- Supplied data:
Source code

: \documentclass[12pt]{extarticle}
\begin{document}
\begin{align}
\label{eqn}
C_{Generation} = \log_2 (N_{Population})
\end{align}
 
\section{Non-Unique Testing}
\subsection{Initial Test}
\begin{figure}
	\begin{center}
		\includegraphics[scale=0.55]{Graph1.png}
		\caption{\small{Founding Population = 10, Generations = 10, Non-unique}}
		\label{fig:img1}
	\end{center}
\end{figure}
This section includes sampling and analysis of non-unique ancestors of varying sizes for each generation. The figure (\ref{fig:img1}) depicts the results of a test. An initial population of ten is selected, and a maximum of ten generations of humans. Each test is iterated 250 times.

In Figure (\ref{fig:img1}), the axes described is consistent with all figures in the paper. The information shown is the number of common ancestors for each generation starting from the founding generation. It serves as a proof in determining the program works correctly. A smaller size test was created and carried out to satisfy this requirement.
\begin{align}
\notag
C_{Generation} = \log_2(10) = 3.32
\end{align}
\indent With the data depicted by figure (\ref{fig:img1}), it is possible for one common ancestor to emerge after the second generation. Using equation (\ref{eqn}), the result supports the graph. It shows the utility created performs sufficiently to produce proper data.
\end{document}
--
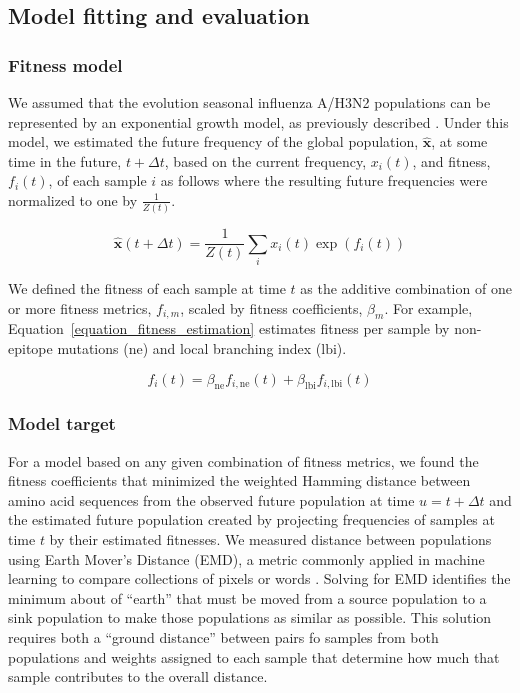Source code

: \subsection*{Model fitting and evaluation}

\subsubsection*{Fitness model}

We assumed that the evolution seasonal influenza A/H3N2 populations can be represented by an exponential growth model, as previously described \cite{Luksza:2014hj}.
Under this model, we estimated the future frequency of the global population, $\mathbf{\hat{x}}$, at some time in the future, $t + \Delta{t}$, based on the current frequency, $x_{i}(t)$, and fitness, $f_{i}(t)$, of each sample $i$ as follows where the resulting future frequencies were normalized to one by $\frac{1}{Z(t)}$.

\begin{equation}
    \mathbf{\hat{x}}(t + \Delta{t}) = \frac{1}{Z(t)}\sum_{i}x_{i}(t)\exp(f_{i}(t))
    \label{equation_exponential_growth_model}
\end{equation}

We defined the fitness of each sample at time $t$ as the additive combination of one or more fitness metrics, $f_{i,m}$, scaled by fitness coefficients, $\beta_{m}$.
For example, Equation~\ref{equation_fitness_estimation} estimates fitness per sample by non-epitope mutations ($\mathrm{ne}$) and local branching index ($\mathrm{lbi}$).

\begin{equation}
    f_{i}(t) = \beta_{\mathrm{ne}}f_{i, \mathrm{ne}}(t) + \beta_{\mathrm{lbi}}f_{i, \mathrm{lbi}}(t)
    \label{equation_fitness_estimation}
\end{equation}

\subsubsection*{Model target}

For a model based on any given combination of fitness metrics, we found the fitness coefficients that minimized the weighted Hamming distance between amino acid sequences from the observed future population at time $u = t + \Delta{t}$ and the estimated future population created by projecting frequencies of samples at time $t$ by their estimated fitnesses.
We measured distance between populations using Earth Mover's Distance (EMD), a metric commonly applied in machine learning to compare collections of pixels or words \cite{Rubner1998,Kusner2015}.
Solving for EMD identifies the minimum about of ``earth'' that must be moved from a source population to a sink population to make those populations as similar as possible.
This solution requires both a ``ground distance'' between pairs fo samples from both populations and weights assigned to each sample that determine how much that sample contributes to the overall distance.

- Work required: Please report every line among the entries that includes "combination".

- The completed task:
We defined the fitness of each sample at time $t$ as the additive combination of one or more fitness metrics, $f_{i,m}$, scaled by fitness coefficients, $\beta_{m}$.
For a model based on any given combination of fitness metrics, we found the fitness coefficients that minimized the weighted Hamming distance between amino acid sequences from the observed future population at time $u = t + \Delta{t}$ and the estimated future population created by projecting frequencies of samples at time $t$ by their estimated fitnesses.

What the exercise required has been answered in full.